• **What to produce**:
Copy out each line containing "covertArrayToTensor" from the entries below.

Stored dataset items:
:::::

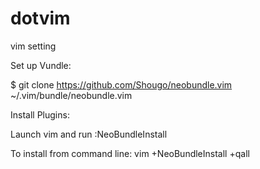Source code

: # dotvim
vim setting

Set up Vundle:

$ git clone https://github.com/Shougo/neobundle.vim ~/.vim/bundle/neobundle.vim

Install Plugins:

Launch vim and run :NeoBundleInstall

To install from command line: vim +NeoBundleInstall +qall
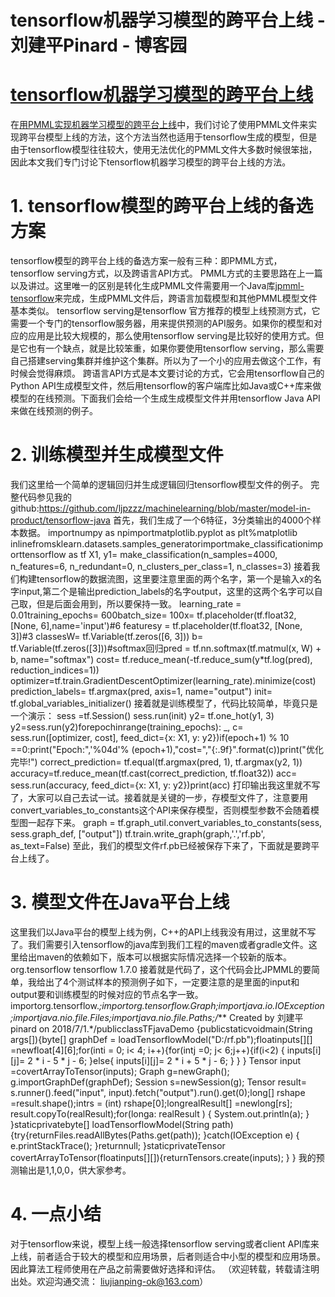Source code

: 
# tensorflow机器学习模型的跨平台上线 - 刘建平Pinard - 博客园






# [tensorflow机器学习模型的跨平台上线](https://www.cnblogs.com/pinard/p/9251296.html)
在[用PMML实现机器学习模型的跨平台上线](https://www.cnblogs.com/pinard/p/9220199.html)中，我们讨论了使用PMML文件来实现跨平台模型上线的方法，这个方法当然也适用于tensorflow生成的模型，但是由于tensorflow模型往往较大，使用无法优化的PMML文件大多数时候很笨拙，因此本文我们专门讨论下tensorflow机器学习模型的跨平台上线的方法。
# 1. tensorflow模型的跨平台上线的备选方案
tensorflow模型的跨平台上线的备选方案一般有三种：即PMML方式，tensorflow serving方式，以及跨语言API方式。
PMML方式的主要思路在上一篇以及讲过。这里唯一的区别是转化生成PMML文件需要用一个Java库[jpmml-tensorflow](https://github.com/jpmml/jpmml-tensorflow)来完成，生成PMML文件后，跨语言加载模型和其他PMML模型文件基本类似。
tensorflow serving是tensorflow 官方推荐的模型上线预测方式，它需要一个专门的tensorflow服务器，用来提供预测的API服务。如果你的模型和对应的应用是比较大规模的，那么使用tensorflow serving是比较好的使用方式。但是它也有一个缺点，就是比较笨重，如果你要使用tensorflow serving，那么需要自己搭建serving集群并维护这个集群。所以为了一个小的应用去做这个工作，有时候会觉得麻烦。
跨语言API方式是本文要讨论的方式，它会用tensorflow自己的Python API生成模型文件，然后用tensorflow的客户端库比如Java或C++库来做模型的在线预测。下面我们会给一个生成生成模型文件并用tensorflow Java API来做在线预测的例子。
# 2. 训练模型并生成模型文件
我们这里给一个简单的逻辑回归并生成逻辑回归tensorflow模型文件的例子。
完整代码参见我的github:https://github.com/ljpzzz/machinelearning/blob/master/model-in-product/tensorflow-java
首先，我们生成了一个6特征，3分类输出的4000个样本数据。
importnumpy as npimportmatplotlib.pyplot as plt%matplotlib inlinefromsklearn.datasets.samples_generatorimportmake_classificationimporttensorflow as tf
X1, y1= make_classification(n_samples=4000, n_features=6, n_redundant=0,
                             n_clusters_per_class=1, n_classes=3)
接着我们构建tensorflow的数据流图，这里要注意里面的两个名字，第一个是输入x的名字input,第二个是输出prediction_labels的名字output，这里的这两个名字可以自己取，但是后面会用到，所以要保持一致。
learning_rate = 0.01training_epochs= 600batch_size= 100x= tf.placeholder(tf.float32, [None, 6],name='input')\#6 featuresy = tf.placeholder(tf.float32, [None, 3])\#3 classesW= tf.Variable(tf.zeros([6, 3]))
b= tf.Variable(tf.zeros([3]))\#softmax回归pred = tf.nn.softmax(tf.matmul(x, W) + b, name="softmax") 
cost= tf.reduce_mean(-tf.reduce_sum(y*tf.log(pred), reduction_indices=1))
optimizer=tf.train.GradientDescentOptimizer(learning_rate).minimize(cost)
prediction_labels= tf.argmax(pred, axis=1, name="output")
init= tf.global_variables_initializer()
接着就是训练模型了，代码比较简单，毕竟只是一个演示：
sess =tf.Session()
sess.run(init)
y2= tf.one_hot(y1, 3)
y2=sess.run(y2)forepochinrange(training_epochs):
    _, c= sess.run([optimizer, cost], feed_dict={x: X1, y: y2})if(epoch+1) % 10 ==0:print("Epoch:",'%04d'% (epoch+1),"cost=","{:.9f}".format(c))print("优化完毕!")
correct_prediction= tf.equal(tf.argmax(pred, 1), tf.argmax(y2, 1))
accuracy=tf.reduce_mean(tf.cast(correct_prediction, tf.float32))
acc= sess.run(accuracy, feed_dict={x: X1, y: y2})print(acc)
打印输出我这里就不写了，大家可以自己去试一试。接着就是关键的一步，存模型文件了，注意要用convert_variables_to_constants这个API来保存模型，否则模型参数不会随着模型图一起存下来。
graph = tf.graph_util.convert_variables_to_constants(sess, sess.graph_def, ["output"])
tf.train.write_graph(graph,'.','rf.pb', as_text=False)
至此，我们的模型文件rf.pb已经被保存下来了，下面就是要跨平台上线了。
# 3. 模型文件在Java平台上线
这里我们以Java平台的模型上线为例，C++的API上线我没有用过，这里就不写了。我们需要引入tensorflow的java库到我们工程的maven或者gradle文件。这里给出maven的依赖如下，版本可以根据实际情况选择一个较新的版本。
<dependency>
            <groupId>org.tensorflow</groupId>
            <artifactId>tensorflow</artifactId>
            <version>1.7.0</version>
        </dependency>
接着就是代码了，这个代码会比JPMML的要简单，我给出了4个测试样本的预测例子如下，一定要注意的是里面的input和output要和训练模型的时候对应的节点名字一致。
importorg.tensorflow.*;importorg.tensorflow.Graph;importjava.io.IOException;importjava.nio.file.Files;importjava.nio.file.Paths;/*** Created by 刘建平pinard on 2018/7/1.*/publicclassTFjavaDemo {publicstaticvoidmain(String args[]){byte[] graphDef = loadTensorflowModel("D:/rf.pb");floatinputs[][] =newfloat[4][6];for(inti = 0; i< 4; i++){for(intj =0; j< 6;j++){if(i<2) {
                    inputs[i][j]= 2 * i - 5 * j - 6;
                }else{
                    inputs[i][j]= 2 * i + 5 * j - 6;
                }
            }
        }
        Tensor<Float> input =covertArrayToTensor(inputs);
        Graph g=newGraph();
        g.importGraphDef(graphDef);
        Session s=newSession(g);
        Tensor result= s.runner().feed("input", input).fetch("output").run().get(0);long[] rshape =result.shape();intrs = (int) rshape[0];longrealResult[] =newlong[rs];
        result.copyTo(realResult);for(longa: realResult ) {
            System.out.println(a);
        }
    }staticprivatebyte[] loadTensorflowModel(String path){try{returnFiles.readAllBytes(Paths.get(path));
        }catch(IOException e) {
            e.printStackTrace();
        }returnnull;
    }staticprivateTensor<Float> covertArrayToTensor(floatinputs[][]){returnTensors.create(inputs);
    }
}
我的预测输出是1,1,0,0，供大家参考。
# 4. 一点小结
对于tensorflow来说，模型上线一般选择tensorflow serving或者client API库来上线，前者适合于较大的模型和应用场景，后者则适合中小型的模型和应用场景。因此算法工程师使用在产品之前需要做好选择和评估。
（欢迎转载，转载请注明出处。欢迎沟通交流： liujianping-ok@163.com）





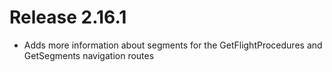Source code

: # Release 2.16.1
* Adds more information about segments for the GetFlightProcedures and GetSegments navigation routes
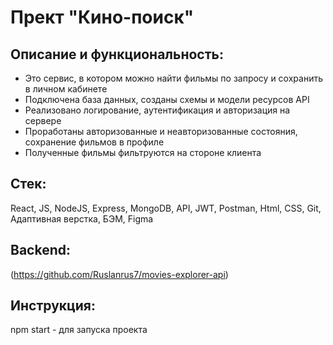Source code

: # Прект "Кино-поиск"
## Описание и функциональность:
* Это сервис, в котором можно найти фильмы по запросу и сохранить в личном кабинете
* Подключена база данных, созданы схемы и модели ресурсов API
* Реализовано логирование, аутентификация и авторизация на сервере
* Проработаны авторизованные и неавторизованные состояния, сохранение фильмов в профиле
* Полученные фильмы фильтруются на стороне клиента
## Стек:
 React, JS, NodeJS, Express, MongoDB, API, JWT, Postman, Html, CSS, Git, Адаптивная верстка, БЭМ, Figma
## Backend:
(https://github.com/Ruslanrus7/movies-explorer-api)
## Инструкция:
npm start - для запуска проекта
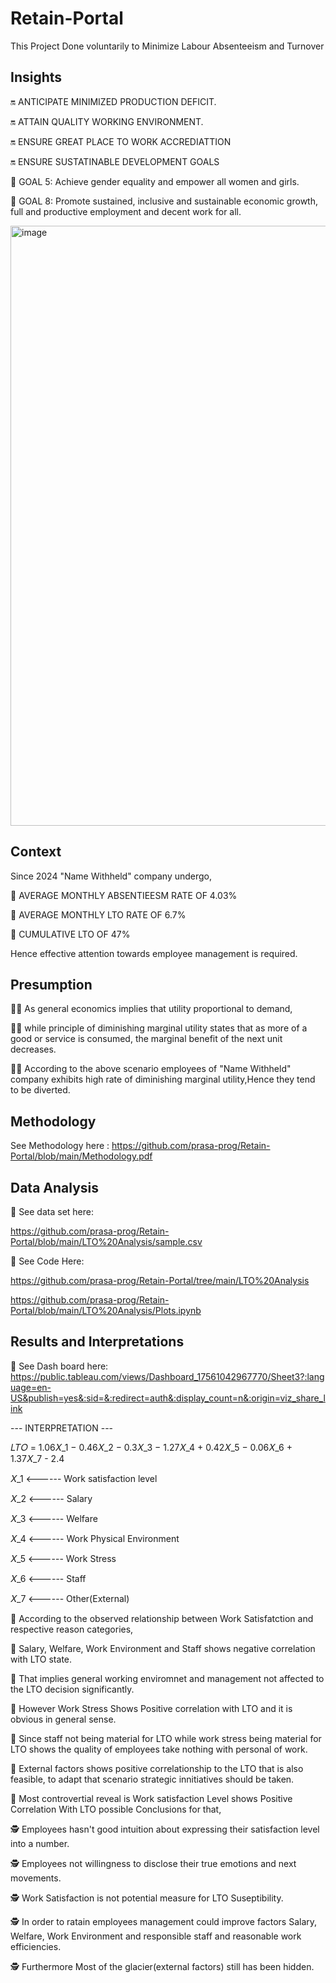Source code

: # Retain-Portal
This Project Done voluntarily to Minimize Labour Absenteeism and Turnover

## Insights
🔛 ANTICIPATE MINIMIZED PRODUCTION DEFICIT.

🔛 ATTAIN QUALITY WORKING ENVIRONMENT.

🔛 ENSURE GREAT PLACE TO WORK ACCREDIATTION

🔛 ENSURE SUSTATINABLE DEVELOPMENT GOALS

🔶 GOAL 5: Achieve gender equality and empower all women and girls.

🔷 GOAL 8: Promote sustained, inclusive and sustainable economic growth, full and productive employment and decent work for all.

<img width="1290" height="960" alt="image" src="https://github.com/user-attachments/assets/61a22036-a4af-4e3f-ba01-84e83bc52c64" />

## Context
Since 2024 "Name Withheld" company undergo,

 🚀 AVERAGE MONTHLY ABSENTIEESM RATE OF 4.03%
 
 🚀 AVERAGE MONTHLY LTO RATE OF 6.7%
 
 🚀 CUMULATIVE LTO OF 47%
 
Hence effective attention towards employee management is required.
## Presumption

👨‍🏫 As general economics implies that utility proportional to demand,

👨‍🏫 while principle of diminishing marginal utility states that as more of a good or service is consumed, the marginal benefit of the next unit decreases.

👨‍🏫 According to the above scenario employees of "Name Withheld" company exhibits high rate of diminishing marginal utility,Hence they tend to be diverted.

## Methodology

See Methodology here : https://github.com/prasa-prog/Retain-Portal/blob/main/Methodology.pdf

## Data Analysis

🔷 See data set here:

https://github.com/prasa-prog/Retain-Portal/blob/main/LTO%20Analysis/sample.csv

🔷 See Code Here: 

https://github.com/prasa-prog/Retain-Portal/tree/main/LTO%20Analysis

https://github.com/prasa-prog/Retain-Portal/blob/main/LTO%20Analysis/Plots.ipynb

## Results and Interpretations

🔷 See Dash board here: https://public.tableau.com/views/Dashboard_17561042967770/Sheet3?:language=en-US&publish=yes&:sid=&:redirect=auth&:display_count=n&:origin=viz_share_link

--- INTERPRETATION ---

𝐿𝑇𝑂 = 1.06𝑋_1 − 0.46𝑋_2 − 0.3𝑋_3 − 1.27𝑋_4 + 0.42𝑋_5 − 0.06𝑋_6 + 1.37𝑋_7 - 2.4

𝑋_1 <------ Work satisfaction level

𝑋_2 <------ Salary

𝑋_3 <------ Welfare

𝑋_4 <------  Work Physical Environment

𝑋_5 <------ Work Stress

𝑋_6 <------  Staff

𝑋_7 <------ Other(External)

🧭 According to the observed relationship between Work Satisfatction and respective reason categories,

🧭 Salary, Welfare, Work Environment and Staff shows negative correlation with LTO state. 

🧭 That implies general working enviromnet and management not affected to the LTO decision significantly.

🧭 However Work Stress Shows Positive correlation with LTO and it is obvious in general sense.

🧭 Since staff not being material for LTO while work stress being material for LTO shows the quality of employees take nothing with personal of work.

🧭 External factors shows positive correlationship to the LTO that is also feasible, to adapt that scenario strategic innitiatives should be taken.

🚩 Most controvertial reveal is Work satisfaction Level shows Positive Correlation With LTO possible Conclusions for that,

🕵️ Employees hasn't good intuition about expressing their satisfaction level into a number.

🕵️ Employees not willingness to disclose their true emotions and next movements.

🕵️ Work Satisfaction is not potential measure for LTO Suseptibility.

🕵️ In order to ratain employees management could improve factors Salary, Welfare, Work Environment and responsible staff and reasonable work efficiencies.

🕵️ Furthermore Most of the glacier(external factors) still has been hidden.
























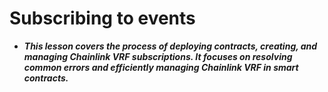 # Subscribing to events
- ***This lesson covers the process of deploying contracts, creating, and managing Chainlink VRF subscriptions. It focuses on resolving common errors and efficiently managing Chainlink VRF in smart contracts.***
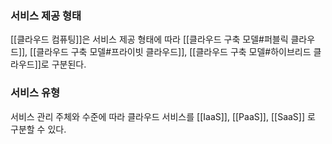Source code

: ---
---

### 서비스 제공 형태
[[클라우드 컴퓨팅]]은 서비스 제공 형태에 따라 [[클라우드 구축 모델#퍼블릭 클라우드]], [[클라우드 구축 모델#프라이빗 클라우드]], [[클라우드 구축 모델#하이브리드 클라우드]]로 구분된다.

### 서비스 유형
서비스 관리 주체와 수준에 따라 클라우드 서비스를 [[IaaS]], [[PaaS]], [[SaaS]] 로 구분할 수 있다.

:::::

• **The answer**:
        Tensor<Float> input =covertArrayToTensor(inputs);
    }staticprivateTensor<Float> covertArrayToTensor(floatinputs[][]){returnTensors.create(inputs);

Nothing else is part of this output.